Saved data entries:
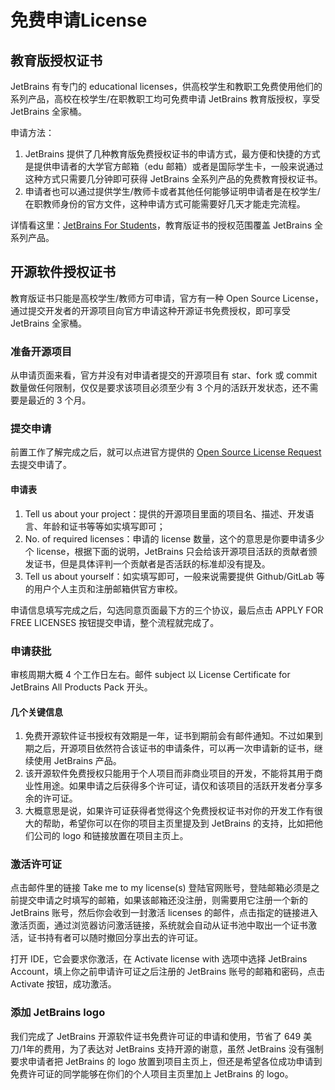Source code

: # 免费申请License

## 教育版授权证书

JetBrains 有专门的 educational licenses，供高校学生和教职工免费使用他们的系列产品，高校在校学生/在职教职工均可免费申请 JetBrains 教育版授权，享受 JetBrains 全家桶。

申请方法：

1. JetBrains 提供了几种教育版免费授权证书的申请方式，最方便和快捷的方式是提供申请者的大学官方邮箱（edu 邮箱）或者是国际学生卡，一般来说通过这种方式只需要几分钟即可获得 JetBrains 全系列产品的免费教育授权证书。
2. 申请者也可以通过提供学生/教师卡或者其他任何能够证明申请者是在校学生/在职教师身份的官方文件，这种申请方式可能需要好几天才能走完流程。

详情看这里：[JetBrains For Students](https://www.jetbrains.com/student/)，教育版证书的授权范围覆盖 JetBrains 全系列产品。

## 开源软件授权证书

教育版证书只能是高校学生/教师方可申请，官方有一种 Open Source License，通过提交开发者的开源项目向官方申请这种开源证书免费授权，即可享受 JetBrains 全家桶。

### 准备开源项目

从申请页面来看，官方并没有对申请者提交的开源项目有 star、fork 或 commit 数量做任何限制，仅仅是要求该项目必须至少有 3 个月的活跃开发状态，还不需要是最近的 3 个月。

### 提交申请

前置工作了解完成之后，就可以点进官方提供的 [Open Source License Request](https://www.jetbrains.com/shop/eform/opensource)去提交申请了。

#### 申请表

1. Tell us about your project：提供的开源项目里面的项目名、描述、开发语言、年龄和证书等等如实填写即可；
2. No. of required licenses：申请的 license 数量，这个的意思是你要申请多少个 license，根据下面的说明，JetBrains 只会给该开源项目活跃的贡献者颁发证书，但是具体评判一个贡献者是否活跃的标准却没有提及。
3. Tell us about yourself：如实填写即可，一般来说需要提供 Github/GitLab 等的用户个人主页和注册邮箱供官方审校。

申请信息填写完成之后，勾选同意页面最下方的三个协议，最后点击 APPLY FOR FREE LICENSES 按钮提交申请，整个流程就完成了。

### 申请获批

审核周期大概 4 个工作日左右。邮件 subject 以 License Certificate for JetBrains All Products Pack 开头。

#### 几个关键信息

1. 免费开源软件证书授权有效期是一年，证书到期前会有邮件通知。不过如果到期之后，开源项目依然符合该证书的申请条件，可以再一次申请新的证书，继续使用 JetBrains 产品。
2. 该开源软件免费授权只能用于个人项目而非商业项目的开发，不能将其用于商业性用途。如果申请之后获得多个许可证，请仅和该项目的活跃开发者分享多余的许可证。
3. 大概意思是说，如果许可证获得者觉得这个免费授权证书对你的开发工作有很大的帮助，希望你可以在你的项目主页里提及到 JetBrains 的支持，比如把他们公司的 logo 和链接放置在项目主页上。

### 激活许可证

点击邮件里的链接 Take me to my license(s) 登陆官网账号，登陆邮箱必须是之前提交申请之时填写的邮箱，如果该邮箱还没注册，则需要用它注册一个新的 JetBrains 账号，然后你会收到一封激活 licenses 的邮件，点击指定的链接进入激活页面，通过浏览器访问激活链接，系统就会自动从证书池中取出一个证书激活，证书持有者可以随时撤回分享出去的许可证。

打开 IDE，它会要求你激活，在 Activate license with 选项中选择 JetBrains Account，填上你之前申请许可证之后注册的 JetBrains 账号的邮箱和密码，点击 Activate 按钮，成功激活。

### 添加 JetBrains logo

我们完成了 JetBrains 开源软件证书免费许可证的申请和使用，节省了 649 美刀/1年的费用，为了表达对 JetBrains 支持开源的谢意，虽然 JetBrains 没有强制要求申请者把 JetBrains 的 logo 放置到项目主页上，但还是希望各位成功申请到免费许可证的同学能够在你们的个人项目主页里加上 JetBrains 的 logo。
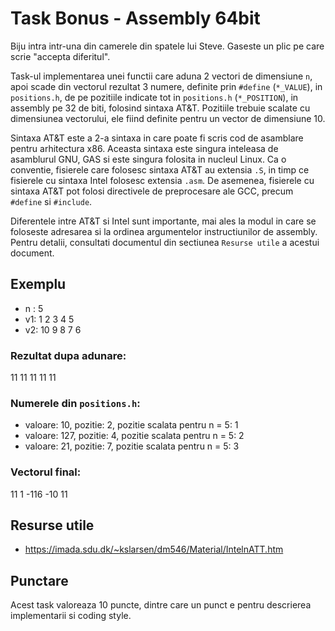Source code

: # Task Bonus - Assembly 64bit

Biju intra intr-una din camerele din spatele lui Steve. Gaseste un plic pe care scrie "accepta diferitul".

Task-ul implementarea unei functii care aduna 2 vectori de dimensiune `n`, apoi scade din vectorul rezultat 3 numere, definite prin `#define` (`*_VALUE`), in `positions.h`, de pe pozitiile indicate tot in `positions.h` (`*_POSITION`), in assembly pe 32 de biti, folosind sintaxa AT&T. Pozitiile trebuie scalate cu dimensiunea vectorului, ele fiind definite pentru un vector de dimensiune 10.

Sintaxa AT&T este a 2-a sintaxa in care poate fi scris cod de asamblare pentru arhitectura x86. Aceasta sintaxa este singura inteleasa de asamblurul GNU, GAS si este singura folosita in nucleul Linux. Ca o conventie, fisierele care folosesc sintaxa AT&T au extensia `.S`, in timp ce fisierele cu sintaxa Intel folosesc extensia `.asm`. De asemenea, fisierele cu sintaxa AT&T pot folosi directivele de preprocesare ale GCC, precum `#define` si `#include`.

Diferentele intre AT&T si Intel sunt importante, mai ales la modul in care se foloseste adresarea si la ordinea argumentelor instructiunilor de assembly. Pentru detalii, consultati documentul din sectiunea `Resurse utile` a acestui document.

## Exemplu
- n : 5
- v1: 1 2 3 4 5
- v2: 10 9 8 7 6

### Rezultat dupa adunare:
11 11 11 11 11

### Numerele din `positions.h`:
- valoare: 10, pozitie: 2, pozitie scalata pentru n = 5: 1
- valoare: 127, pozitie: 4, pozitie scalata pentru n = 5: 2
- valoare: 21, pozitie: 7, pozitie scalata pentru n = 5: 3

### Vectorul final:
11 1 -116 -10 11

## Resurse utile
- https://imada.sdu.dk/~kslarsen/dm546/Material/IntelnATT.htm

## Punctare

Acest task valoreaza 10 puncte, dintre care un punct e pentru descrierea implementarii si coding style.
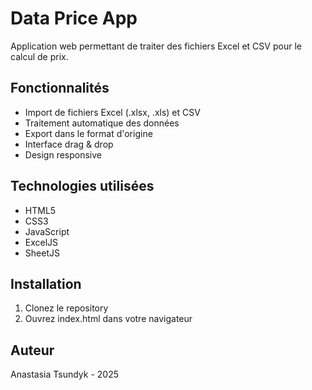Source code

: # Data Price App

Application web permettant de traiter des fichiers Excel et CSV pour le calcul de prix.

## Fonctionnalités

- Import de fichiers Excel (.xlsx, .xls) et CSV
- Traitement automatique des données
- Export dans le format d'origine
- Interface drag & drop
- Design responsive

## Technologies utilisées

- HTML5
- CSS3
- JavaScript
- ExcelJS
- SheetJS

## Installation

1. Clonez le repository
2. Ouvrez index.html dans votre navigateur

## Auteur

Anastasia Tsundyk - 2025
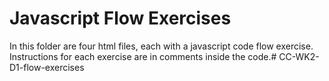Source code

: # Javascript Flow Exercises

In this folder are four html files, each with a javascript code flow exercise. Instructions for each exercise are in comments inside the code.# CC-WK2-D1-flow-exercises
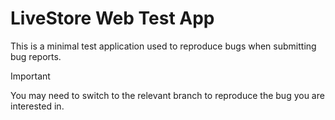 # LiveStore Web Test App

This is a minimal test application used to reproduce bugs when submitting bug reports.

> [!IMPORTANT]
> You may need to switch to the relevant branch to reproduce the bug you are interested in.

• **PROBLEM**: Retype the records verbatim, excluding each image they hold.

• **OUTPUT OF THE TASK**:
Source code

: # 免费申请License

## 教育版授权证书

JetBrains 有专门的 educational licenses，供高校学生和教职工免费使用他们的系列产品，高校在校学生/在职教职工均可免费申请 JetBrains 教育版授权，享受 JetBrains 全家桶。

申请方法：

1. JetBrains 提供了几种教育版免费授权证书的申请方式，最方便和快捷的方式是提供申请者的大学官方邮箱（edu 邮箱）或者是国际学生卡，一般来说通过这种方式只需要几分钟即可获得 JetBrains 全系列产品的免费教育授权证书。
2. 申请者也可以通过提供学生/教师卡或者其他任何能够证明申请者是在校学生/在职教师身份的官方文件，这种申请方式可能需要好几天才能走完流程。

详情看这里：[JetBrains For Students](https://www.jetbrains.com/student/)，教育版证书的授权范围覆盖 JetBrains 全系列产品。

## 开源软件授权证书

教育版证书只能是高校学生/教师方可申请，官方有一种 Open Source License，通过提交开发者的开源项目向官方申请这种开源证书免费授权，即可享受 JetBrains 全家桶。

### 准备开源项目

从申请页面来看，官方并没有对申请者提交的开源项目有 star、fork 或 commit 数量做任何限制，仅仅是要求该项目必须至少有 3 个月的活跃开发状态，还不需要是最近的 3 个月。

### 提交申请

前置工作了解完成之后，就可以点进官方提供的 [Open Source License Request](https://www.jetbrains.com/shop/eform/opensource)去提交申请了。

#### 申请表

1. Tell us about your project：提供的开源项目里面的项目名、描述、开发语言、年龄和证书等等如实填写即可；
2. No. of required licenses：申请的 license 数量，这个的意思是你要申请多少个 license，根据下面的说明，JetBrains 只会给该开源项目活跃的贡献者颁发证书，但是具体评判一个贡献者是否活跃的标准却没有提及。
3. Tell us about yourself：如实填写即可，一般来说需要提供 Github/GitLab 等的用户个人主页和注册邮箱供官方审校。

申请信息填写完成之后，勾选同意页面最下方的三个协议，最后点击 APPLY FOR FREE LICENSES 按钮提交申请，整个流程就完成了。

### 申请获批

审核周期大概 4 个工作日左右。邮件 subject 以 License Certificate for JetBrains All Products Pack 开头。

#### 几个关键信息

1. 免费开源软件证书授权有效期是一年，证书到期前会有邮件通知。不过如果到期之后，开源项目依然符合该证书的申请条件，可以再一次申请新的证书，继续使用 JetBrains 产品。
2. 该开源软件免费授权只能用于个人项目而非商业项目的开发，不能将其用于商业性用途。如果申请之后获得多个许可证，请仅和该项目的活跃开发者分享多余的许可证。
3. 大概意思是说，如果许可证获得者觉得这个免费授权证书对你的开发工作有很大的帮助，希望你可以在你的项目主页里提及到 JetBrains 的支持，比如把他们公司的 logo 和链接放置在项目主页上。

### 激活许可证

点击邮件里的链接 Take me to my license(s) 登陆官网账号，登陆邮箱必须是之前提交申请之时填写的邮箱，如果该邮箱还没注册，则需要用它注册一个新的 JetBrains 账号，然后你会收到一封激活 licenses 的邮件，点击指定的链接进入激活页面，通过浏览器访问激活链接，系统就会自动从证书池中取出一个证书激活，证书持有者可以随时撤回分享出去的许可证。

打开 IDE，它会要求你激活，在 Activate license with 选项中选择 JetBrains Account，填上你之前申请许可证之后注册的 JetBrains 账号的邮箱和密码，点击 Activate 按钮，成功激活。

### 添加 JetBrains logo

我们完成了 JetBrains 开源软件证书免费许可证的申请和使用，节省了 649 美刀/1年的费用，为了表达对 JetBrains 支持开源的谢意，虽然 JetBrains 没有强制要求申请者把 JetBrains 的 logo 放置到项目主页上，但还是希望各位成功申请到免费许可证的同学能够在你们的个人项目主页里加上 JetBrains 的 logo。
Source code

: # Task Bonus - Assembly 64bit

Biju intra intr-una din camerele din spatele lui Steve. Gaseste un plic pe care scrie "accepta diferitul".

Task-ul implementarea unei functii care aduna 2 vectori de dimensiune `n`, apoi scade din vectorul rezultat 3 numere, definite prin `#define` (`*_VALUE`), in `positions.h`, de pe pozitiile indicate tot in `positions.h` (`*_POSITION`), in assembly pe 32 de biti, folosind sintaxa AT&T. Pozitiile trebuie scalate cu dimensiunea vectorului, ele fiind definite pentru un vector de dimensiune 10.

Sintaxa AT&T este a 2-a sintaxa in care poate fi scris cod de asamblare pentru arhitectura x86. Aceasta sintaxa este singura inteleasa de asamblurul GNU, GAS si este singura folosita in nucleul Linux. Ca o conventie, fisierele care folosesc sintaxa AT&T au extensia `.S`, in timp ce fisierele cu sintaxa Intel folosesc extensia `.asm`. De asemenea, fisierele cu sintaxa AT&T pot folosi directivele de preprocesare ale GCC, precum `#define` si `#include`.

Diferentele intre AT&T si Intel sunt importante, mai ales la modul in care se foloseste adresarea si la ordinea argumentelor instructiunilor de assembly. Pentru detalii, consultati documentul din sectiunea `Resurse utile` a acestui document.

## Exemplu
- n : 5
- v1: 1 2 3 4 5
- v2: 10 9 8 7 6

### Rezultat dupa adunare:
11 11 11 11 11

### Numerele din `positions.h`:
- valoare: 10, pozitie: 2, pozitie scalata pentru n = 5: 1
- valoare: 127, pozitie: 4, pozitie scalata pentru n = 5: 2
- valoare: 21, pozitie: 7, pozitie scalata pentru n = 5: 3

### Vectorul final:
11 1 -116 -10 11

## Resurse utile
- https://imada.sdu.dk/~kslarsen/dm546/Material/IntelnATT.htm

## Punctare

Acest task valoreaza 10 puncte, dintre care un punct e pentru descrierea implementarii si coding style.
Source code

: # Data Price App

Application web permettant de traiter des fichiers Excel et CSV pour le calcul de prix.

## Fonctionnalités

- Import de fichiers Excel (.xlsx, .xls) et CSV
- Traitement automatique des données
- Export dans le format d'origine
- Interface drag & drop
- Design responsive

## Technologies utilisées

- HTML5
- CSS3
- JavaScript
- ExcelJS
- SheetJS

## Installation

1. Clonez le repository
2. Ouvrez index.html dans votre navigateur

## Auteur

Anastasia Tsundyk - 2025
Source code

: # Javascript Flow Exercises

In this folder are four html files, each with a javascript code flow exercise. Instructions for each exercise are in comments inside the code.# CC-WK2-D1-flow-exercises
 # LiveStore Web Test App

This is a minimal test application used to reproduce bugs when submitting bug reports.

> [!IMPORTANT]
> You may need to switch to the relevant branch to reproduce the bug you are interested in.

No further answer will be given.